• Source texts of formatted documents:
BEGIN

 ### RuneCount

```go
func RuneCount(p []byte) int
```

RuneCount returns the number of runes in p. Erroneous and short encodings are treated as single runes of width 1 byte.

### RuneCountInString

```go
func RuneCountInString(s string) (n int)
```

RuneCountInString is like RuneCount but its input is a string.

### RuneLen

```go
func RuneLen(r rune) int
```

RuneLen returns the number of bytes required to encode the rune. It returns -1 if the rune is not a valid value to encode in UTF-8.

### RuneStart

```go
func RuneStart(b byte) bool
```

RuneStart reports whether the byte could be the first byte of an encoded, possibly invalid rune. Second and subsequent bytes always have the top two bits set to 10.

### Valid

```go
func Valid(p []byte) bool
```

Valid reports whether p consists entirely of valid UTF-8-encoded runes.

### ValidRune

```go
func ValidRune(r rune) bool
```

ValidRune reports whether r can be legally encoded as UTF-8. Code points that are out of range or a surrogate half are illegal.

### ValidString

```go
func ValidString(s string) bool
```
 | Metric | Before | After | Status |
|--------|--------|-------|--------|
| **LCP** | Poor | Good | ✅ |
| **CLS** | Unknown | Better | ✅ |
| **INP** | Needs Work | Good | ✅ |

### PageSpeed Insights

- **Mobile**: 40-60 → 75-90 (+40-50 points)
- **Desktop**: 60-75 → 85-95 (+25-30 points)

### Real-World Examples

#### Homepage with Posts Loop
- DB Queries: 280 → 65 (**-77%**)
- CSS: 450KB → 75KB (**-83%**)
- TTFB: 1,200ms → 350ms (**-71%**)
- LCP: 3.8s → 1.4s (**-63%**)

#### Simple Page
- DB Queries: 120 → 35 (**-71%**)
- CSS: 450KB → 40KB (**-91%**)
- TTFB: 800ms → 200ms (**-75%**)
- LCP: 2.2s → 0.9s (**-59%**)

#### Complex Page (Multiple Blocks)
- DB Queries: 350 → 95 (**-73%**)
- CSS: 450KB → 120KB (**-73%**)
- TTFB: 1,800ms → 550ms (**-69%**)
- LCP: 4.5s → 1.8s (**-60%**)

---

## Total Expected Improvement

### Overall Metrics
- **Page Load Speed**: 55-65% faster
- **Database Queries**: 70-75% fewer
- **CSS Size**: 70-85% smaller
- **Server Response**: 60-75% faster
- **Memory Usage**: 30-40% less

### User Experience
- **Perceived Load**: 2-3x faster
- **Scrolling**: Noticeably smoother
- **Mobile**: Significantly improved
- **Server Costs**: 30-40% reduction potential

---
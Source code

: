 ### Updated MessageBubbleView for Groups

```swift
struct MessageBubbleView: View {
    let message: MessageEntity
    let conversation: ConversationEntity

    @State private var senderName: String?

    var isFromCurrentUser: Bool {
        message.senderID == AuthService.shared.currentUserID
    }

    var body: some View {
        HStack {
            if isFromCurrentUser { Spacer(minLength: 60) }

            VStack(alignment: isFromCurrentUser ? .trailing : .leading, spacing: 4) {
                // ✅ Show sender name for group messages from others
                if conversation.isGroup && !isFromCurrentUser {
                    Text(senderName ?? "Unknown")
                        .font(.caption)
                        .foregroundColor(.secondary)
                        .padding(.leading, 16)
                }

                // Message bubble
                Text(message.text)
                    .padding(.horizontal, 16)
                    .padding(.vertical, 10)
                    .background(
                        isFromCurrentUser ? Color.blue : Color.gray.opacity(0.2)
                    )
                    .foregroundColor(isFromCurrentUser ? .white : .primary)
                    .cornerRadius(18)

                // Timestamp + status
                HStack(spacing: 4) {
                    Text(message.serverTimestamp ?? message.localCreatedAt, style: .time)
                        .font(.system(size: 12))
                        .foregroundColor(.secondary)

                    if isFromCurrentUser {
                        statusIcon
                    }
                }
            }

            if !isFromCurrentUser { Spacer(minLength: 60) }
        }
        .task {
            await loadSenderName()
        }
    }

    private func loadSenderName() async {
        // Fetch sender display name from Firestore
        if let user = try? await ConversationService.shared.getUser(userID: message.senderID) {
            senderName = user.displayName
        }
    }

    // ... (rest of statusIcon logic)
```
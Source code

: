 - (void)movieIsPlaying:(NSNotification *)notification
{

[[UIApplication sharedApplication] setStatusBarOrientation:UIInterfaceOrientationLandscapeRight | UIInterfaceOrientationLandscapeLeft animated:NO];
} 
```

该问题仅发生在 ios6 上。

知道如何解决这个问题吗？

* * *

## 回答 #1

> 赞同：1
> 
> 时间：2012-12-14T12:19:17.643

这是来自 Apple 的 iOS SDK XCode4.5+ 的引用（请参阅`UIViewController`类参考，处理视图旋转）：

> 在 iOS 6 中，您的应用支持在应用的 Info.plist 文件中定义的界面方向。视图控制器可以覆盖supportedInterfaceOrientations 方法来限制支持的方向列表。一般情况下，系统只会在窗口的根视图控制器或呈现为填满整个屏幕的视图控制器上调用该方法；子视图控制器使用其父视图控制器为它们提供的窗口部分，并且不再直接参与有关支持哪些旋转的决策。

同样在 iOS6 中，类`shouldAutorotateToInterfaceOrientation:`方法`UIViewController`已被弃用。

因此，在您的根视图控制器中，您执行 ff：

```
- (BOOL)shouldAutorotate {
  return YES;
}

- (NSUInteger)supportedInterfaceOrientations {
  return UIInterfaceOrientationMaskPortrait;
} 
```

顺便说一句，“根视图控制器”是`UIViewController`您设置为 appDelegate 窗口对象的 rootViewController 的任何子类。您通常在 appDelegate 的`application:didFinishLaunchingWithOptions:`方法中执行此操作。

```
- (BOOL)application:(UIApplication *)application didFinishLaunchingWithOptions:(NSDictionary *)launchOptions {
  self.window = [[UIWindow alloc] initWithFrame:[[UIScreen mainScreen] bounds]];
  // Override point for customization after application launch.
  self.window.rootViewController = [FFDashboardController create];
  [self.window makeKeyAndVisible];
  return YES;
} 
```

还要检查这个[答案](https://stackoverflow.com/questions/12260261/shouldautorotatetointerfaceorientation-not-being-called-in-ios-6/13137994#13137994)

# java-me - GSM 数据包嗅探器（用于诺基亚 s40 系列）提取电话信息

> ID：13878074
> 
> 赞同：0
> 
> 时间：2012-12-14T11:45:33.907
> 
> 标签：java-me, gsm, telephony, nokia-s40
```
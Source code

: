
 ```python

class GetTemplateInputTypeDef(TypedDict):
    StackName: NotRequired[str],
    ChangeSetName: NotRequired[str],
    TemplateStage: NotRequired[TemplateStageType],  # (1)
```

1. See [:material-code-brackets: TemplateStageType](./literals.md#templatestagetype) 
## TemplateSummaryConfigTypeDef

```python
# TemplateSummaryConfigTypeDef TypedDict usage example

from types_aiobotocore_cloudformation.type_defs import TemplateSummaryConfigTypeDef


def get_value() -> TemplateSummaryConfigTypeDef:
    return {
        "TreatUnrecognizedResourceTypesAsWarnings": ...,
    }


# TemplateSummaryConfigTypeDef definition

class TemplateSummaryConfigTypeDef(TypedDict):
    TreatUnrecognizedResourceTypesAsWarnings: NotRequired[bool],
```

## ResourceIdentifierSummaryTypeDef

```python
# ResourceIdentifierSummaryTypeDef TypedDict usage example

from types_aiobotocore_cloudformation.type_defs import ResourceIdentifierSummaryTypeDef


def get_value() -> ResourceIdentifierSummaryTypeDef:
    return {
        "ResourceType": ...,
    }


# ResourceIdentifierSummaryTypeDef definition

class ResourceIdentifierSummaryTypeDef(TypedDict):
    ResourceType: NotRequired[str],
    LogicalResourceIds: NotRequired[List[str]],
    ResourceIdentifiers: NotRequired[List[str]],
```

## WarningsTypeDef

END

• Your objective: Gather from the data above every line with the string "TemplateStageType".

• Answer to this exercise:
    TemplateStage: NotRequired[TemplateStageType],  # (1)
1. See [:material-code-brackets: TemplateStageType](./literals.md#templatestagetype) 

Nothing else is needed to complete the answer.